**Goal of the exercise:** If a record contains a picture, leave the picture out and copy everything else exactly.
--- Input for this task ---
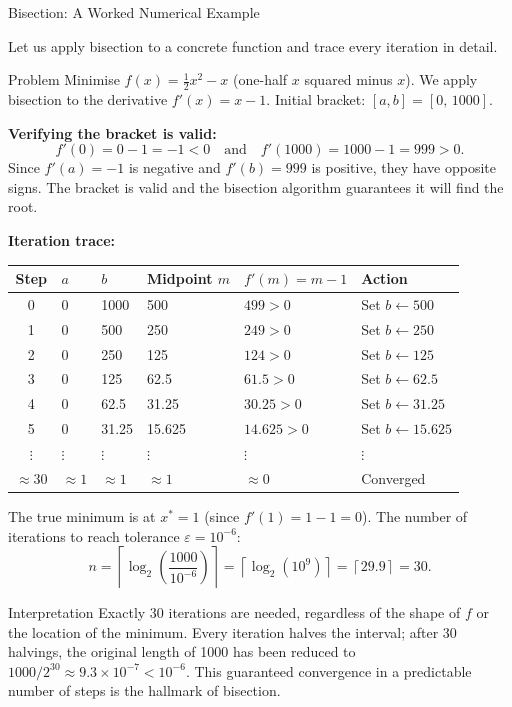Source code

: \documentclass[aspectratio=169,10pt]{beamer}
\begin{document}
\begin{frame}[allowframebreaks]{Bisection: A Worked Numerical Example}

  Let us apply bisection to a concrete function and trace every iteration
  in detail.

  \begin{block}{Problem}
    Minimise $f(x) = \tfrac{1}{2}x^2 - x$ (one-half $x$ squared minus $x$).
    We apply bisection to the derivative $f'(x) = x - 1$.  Initial bracket:
    $[a, b] = [0,\, 1000]$.
  \end{block}

  \textbf{Verifying the bracket is valid:}
  \[
    f'(0) = 0 - 1 = -1 < 0
    \quad \text{and} \quad
    f'(1000) = 1000 - 1 = 999 > 0.
  \]
  Since $f'(a) = -1$ is negative and $f'(b) = 999$ is positive, they have
  opposite signs.  The bracket is valid and the bisection algorithm guarantees
  it will find the root.

  \textbf{Iteration trace:}

  \begin{center}
    \begin{tabular}{@{}clllll@{}}
      \toprule
      Step & $a$ & $b$ & Midpoint $m$ & $f'(m) = m - 1$ & Action \\
      \midrule
      0 & 0 & 1000 & 500 & $499 > 0$ & Set $b \leftarrow 500$ \\
      1 & 0 & 500  & 250 & $249 > 0$ & Set $b \leftarrow 250$ \\
      2 & 0 & 250  & 125 & $124 > 0$ & Set $b \leftarrow 125$ \\
      3 & 0 & 125  & 62.5 & $61.5 > 0$ & Set $b \leftarrow 62.5$ \\
      4 & 0 & 62.5 & 31.25 & $30.25 > 0$ & Set $b \leftarrow 31.25$ \\
      5 & 0 & 31.25 & 15.625 & $14.625 > 0$ & Set $b \leftarrow 15.625$ \\
      $\vdots$ & $\vdots$ & $\vdots$ & $\vdots$ & $\vdots$ & $\vdots$ \\
      $\approx 30$ & $\approx 1$ & $\approx 1$ & $\approx 1$ & $\approx 0$ & Converged \\
      \bottomrule
    \end{tabular}
  \end{center}

  The true minimum is at $x^* = 1$ (since $f'(1) = 1 - 1 = 0$).
  The number of iterations to reach tolerance $\varepsilon = 10^{-6}$:
  \[
    n = \left\lceil \log_2\!\left(\frac{1000}{10^{-6}}\right) \right\rceil
      = \left\lceil \log_2(10^9) \right\rceil
      = \left\lceil 29.9 \right\rceil
      = 30.
  \]

  \begin{exampleblock}{Interpretation}
    Exactly 30 iterations are needed, regardless of the shape of $f$ or
    the location of the minimum.  Every iteration halves the interval;
    after 30 halvings, the original length of 1000 has been reduced to
    $1000 / 2^{30} \approx 9.3 \times 10^{-7} < 10^{-6}$.  This guaranteed
    convergence in a predictable number of steps is the hallmark of bisection.
  \end{exampleblock}

\end{frame}
\end{document}
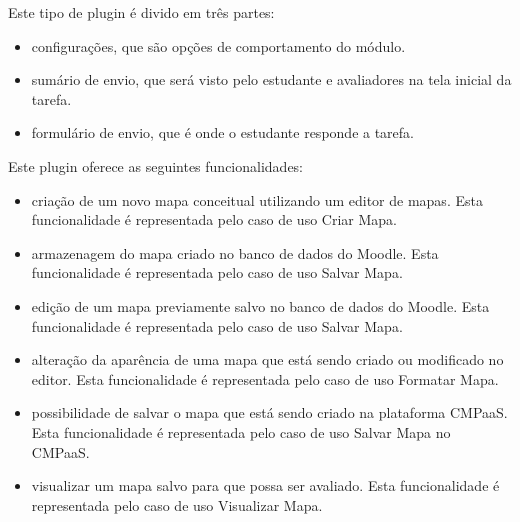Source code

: \documentclass[
	12pt,				%
	openright,			%
	oneside,			%
	a4paper,			%
	english,			%
	french,				%
	spanish,			%
	brazil				%
	]{abntex2}
\begin{document}
Este tipo de plugin é divido em três partes:
\begin{itemize}
	\item configurações, que são opções de comportamento do módulo.
	\item sumário de envio, que será visto pelo estudante e avaliadores na tela inicial da tarefa.
	\item formulário de envio, que é onde o estudante responde a tarefa.  
\end{itemize} 

%
Este plugin oferece as seguintes funcionalidades:

\begin{itemize}
	\item criação de um novo mapa conceitual utilizando um editor de mapas. Esta funcionalidade é representada pelo caso de uso Criar Mapa.
	\item armazenagem do mapa criado no banco de dados do Moodle. Esta funcionalidade é representada pelo caso de uso Salvar Mapa.
	\item edição de um mapa previamente salvo no banco de dados do Moodle. Esta funcionalidade é representada pelo caso de uso Salvar Mapa.
	\item alteração da aparência de uma mapa que está sendo criado ou modificado no editor. Esta funcionalidade é representada pelo caso de uso Formatar Mapa.  
	\item possibilidade de salvar o mapa que está sendo criado na plataforma CMPaaS. Esta funcionalidade é representada pelo caso de uso Salvar Mapa no CMPaaS.  
	\item visualizar um mapa salvo para que possa ser avaliado. Esta funcionalidade é representada pelo caso de uso Visualizar Mapa.    
\end{itemize} 
\end{document}
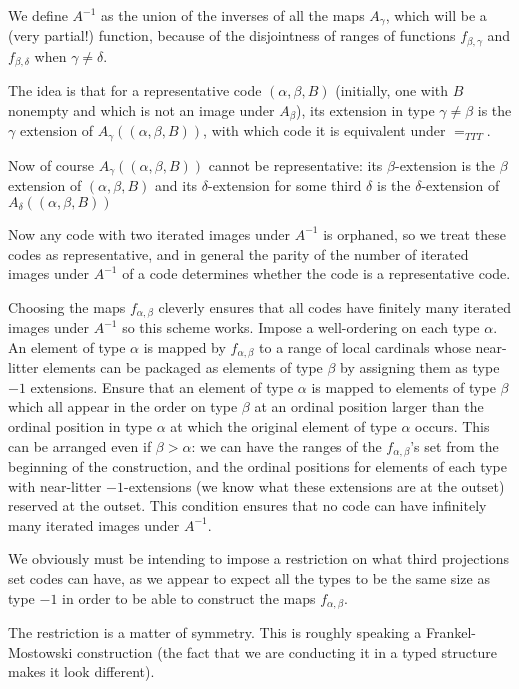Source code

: \documentclass{slides}
\begin{document}
\begin{slide}

We define $A^{-1}$ as the union of the inverses of all the maps $A_\gamma$, which will be a (very partial!) function, because of the disjointness of ranges of functions $f_{\beta,\gamma}$ and $f_{\beta,\delta}$ when $\gamma\neq \delta$.

The idea is that for a representative code $(\alpha,\beta,B)$ (initially, one with $B$ nonempty and which is not an image
under $A_\beta$), its extension in type $\gamma \neq \beta$ is the $\gamma$ extension of $A_\gamma((\alpha,\beta,B))$, with which code it is equivalent under $=_{TTT}$.

Now of course $A_\gamma((\alpha,\beta,B))$ cannot be representative:  its $\beta$-extension is the $\beta$ extension of $(\alpha,\beta,B)$ and its $\delta$-extension for some third $\delta$ is the $\delta$-extension of $A_\delta((\alpha,\beta,B))$

Now any code with two iterated images under $A^{-1}$ is orphaned, so we treat these codes as representative, and in general the parity
of the number of iterated images under $A^{-1}$ of a code determines whether the code is a representative code.

Choosing the maps $f_{\alpha,\beta}$ cleverly ensures that all codes have finitely many iterated images under $A^{-1}$ so
this scheme works.  Impose a well-ordering on each type $\alpha$.  An element of type $\alpha$ is mapped by $f_{\alpha,\beta}$
to a range of local cardinals whose near-litter elements can be packaged as elements of type $\beta$ by assigning them as type $-1$ extensions.  Ensure that an element of type $\alpha$ is mapped to elements of type $\beta$ which all appear in the order on type $\beta$ at an ordinal position larger than the ordinal position in type $\alpha$ at which the original element of type $\alpha$ occurs.  This can be arranged even if $\beta>\alpha$:  we can have the ranges of the $f_{\alpha,\beta}$'s set from the beginning of the construction, and the ordinal positions for elements of each type with near-litter $-1$-extensions (we know what these extensions are at the outset) reserved at the outset.  This condition ensures that no code can have infinitely many iterated images under $A^{-1}$.

\end{slide}

\begin{slide}

We obviously must be intending to impose a restriction on what third projections set codes can have, as we appear to expect all the types to be the same size as type $-1$ in order to be able to construct the maps $f_{\alpha,\beta}$.

The restriction is a matter of symmetry.  This is roughly speaking a Frankel-Mostowski construction (the fact that we
are conducting it in a typed structure makes it look different).

\end{slide}
\end{document}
---
**Answer for the task:**
Source code

: \documentclass[aspectratio=169,10pt]{beamer}
\begin{document}
\begin{frame}[allowframebreaks]{Bisection: A Worked Numerical Example}

  Let us apply bisection to a concrete function and trace every iteration
  in detail.

  \begin{block}{Problem}
    Minimise $f(x) = \tfrac{1}{2}x^2 - x$ (one-half $x$ squared minus $x$).
    We apply bisection to the derivative $f'(x) = x - 1$.  Initial bracket:
    $[a, b] = [0,\, 1000]$.
  \end{block}

  \textbf{Verifying the bracket is valid:}
  \[
    f'(0) = 0 - 1 = -1 < 0
    \quad \text{and} \quad
    f'(1000) = 1000 - 1 = 999 > 0.
  \]
  Since $f'(a) = -1$ is negative and $f'(b) = 999$ is positive, they have
  opposite signs.  The bracket is valid and the bisection algorithm guarantees
  it will find the root.

  \textbf{Iteration trace:}

  \begin{center}
    \begin{tabular}{@{}clllll@{}}
      \toprule
      Step & $a$ & $b$ & Midpoint $m$ & $f'(m) = m - 1$ & Action \\
      \midrule
      0 & 0 & 1000 & 500 & $499 > 0$ & Set $b \leftarrow 500$ \\
      1 & 0 & 500  & 250 & $249 > 0$ & Set $b \leftarrow 250$ \\
      2 & 0 & 250  & 125 & $124 > 0$ & Set $b \leftarrow 125$ \\
      3 & 0 & 125  & 62.5 & $61.5 > 0$ & Set $b \leftarrow 62.5$ \\
      4 & 0 & 62.5 & 31.25 & $30.25 > 0$ & Set $b \leftarrow 31.25$ \\
      5 & 0 & 31.25 & 15.625 & $14.625 > 0$ & Set $b \leftarrow 15.625$ \\
      $\vdots$ & $\vdots$ & $\vdots$ & $\vdots$ & $\vdots$ & $\vdots$ \\
      $\approx 30$ & $\approx 1$ & $\approx 1$ & $\approx 1$ & $\approx 0$ & Converged \\
      \bottomrule
    \end{tabular}
  \end{center}

  The true minimum is at $x^* = 1$ (since $f'(1) = 1 - 1 = 0$).
  The number of iterations to reach tolerance $\varepsilon = 10^{-6}$:
  \[
    n = \left\lceil \log_2\!\left(\frac{1000}{10^{-6}}\right) \right\rceil
      = \left\lceil \log_2(10^9) \right\rceil
      = \left\lceil 29.9 \right\rceil
      = 30.
  \]

  \begin{exampleblock}{Interpretation}
    Exactly 30 iterations are needed, regardless of the shape of $f$ or
    the location of the minimum.  Every iteration halves the interval;
    after 30 halvings, the original length of 1000 has been reduced to
    $1000 / 2^{30} \approx 9.3 \times 10^{-7} < 10^{-6}$.  This guaranteed
    convergence in a predictable number of steps is the hallmark of bisection.
  \end{exampleblock}

\end{frame}
\end{document}
Source code

: \documentclass[
	12pt,				%
	openright,			%
	oneside,			%
	a4paper,			%
	english,			%
	french,				%
	spanish,			%
	brazil				%
	]{abntex2}
\begin{document}
Este tipo de plugin é divido em três partes:
\begin{itemize}
	\item configurações, que são opções de comportamento do módulo.
	\item sumário de envio, que será visto pelo estudante e avaliadores na tela inicial da tarefa.
	\item formulário de envio, que é onde o estudante responde a tarefa.  
\end{itemize} 

%
Este plugin oferece as seguintes funcionalidades:

\begin{itemize}
	\item criação de um novo mapa conceitual utilizando um editor de mapas. Esta funcionalidade é representada pelo caso de uso Criar Mapa.
	\item armazenagem do mapa criado no banco de dados do Moodle. Esta funcionalidade é representada pelo caso de uso Salvar Mapa.
	\item edição de um mapa previamente salvo no banco de dados do Moodle. Esta funcionalidade é representada pelo caso de uso Salvar Mapa.
	\item alteração da aparência de uma mapa que está sendo criado ou modificado no editor. Esta funcionalidade é representada pelo caso de uso Formatar Mapa.  
	\item possibilidade de salvar o mapa que está sendo criado na plataforma CMPaaS. Esta funcionalidade é representada pelo caso de uso Salvar Mapa no CMPaaS.  
	\item visualizar um mapa salvo para que possa ser avaliado. Esta funcionalidade é representada pelo caso de uso Visualizar Mapa.    
\end{itemize} 
\end{document}
Source code

: \documentclass{slides}
\begin{document}
\begin{slide}

We define $A^{-1}$ as the union of the inverses of all the maps $A_\gamma$, which will be a (very partial!) function, because of the disjointness of ranges of functions $f_{\beta,\gamma}$ and $f_{\beta,\delta}$ when $\gamma\neq \delta$.

The idea is that for a representative code $(\alpha,\beta,B)$ (initially, one with $B$ nonempty and which is not an image
under $A_\beta$), its extension in type $\gamma \neq \beta$ is the $\gamma$ extension of $A_\gamma((\alpha,\beta,B))$, with which code it is equivalent under $=_{TTT}$.

Now of course $A_\gamma((\alpha,\beta,B))$ cannot be representative:  its $\beta$-extension is the $\beta$ extension of $(\alpha,\beta,B)$ and its $\delta$-extension for some third $\delta$ is the $\delta$-extension of $A_\delta((\alpha,\beta,B))$

Now any code with two iterated images under $A^{-1}$ is orphaned, so we treat these codes as representative, and in general the parity
of the number of iterated images under $A^{-1}$ of a code determines whether the code is a representative code.

Choosing the maps $f_{\alpha,\beta}$ cleverly ensures that all codes have finitely many iterated images under $A^{-1}$ so
this scheme works.  Impose a well-ordering on each type $\alpha$.  An element of type $\alpha$ is mapped by $f_{\alpha,\beta}$
to a range of local cardinals whose near-litter elements can be packaged as elements of type $\beta$ by assigning them as type $-1$ extensions.  Ensure that an element of type $\alpha$ is mapped to elements of type $\beta$ which all appear in the order on type $\beta$ at an ordinal position larger than the ordinal position in type $\alpha$ at which the original element of type $\alpha$ occurs.  This can be arranged even if $\beta>\alpha$:  we can have the ranges of the $f_{\alpha,\beta}$'s set from the beginning of the construction, and the ordinal positions for elements of each type with near-litter $-1$-extensions (we know what these extensions are at the outset) reserved at the outset.  This condition ensures that no code can have infinitely many iterated images under $A^{-1}$.

\end{slide}

\begin{slide}

We obviously must be intending to impose a restriction on what third projections set codes can have, as we appear to expect all the types to be the same size as type $-1$ in order to be able to construct the maps $f_{\alpha,\beta}$.

The restriction is a matter of symmetry.  This is roughly speaking a Frankel-Mostowski construction (the fact that we
are conducting it in a typed structure makes it look different).

\end{slide}
\end{document}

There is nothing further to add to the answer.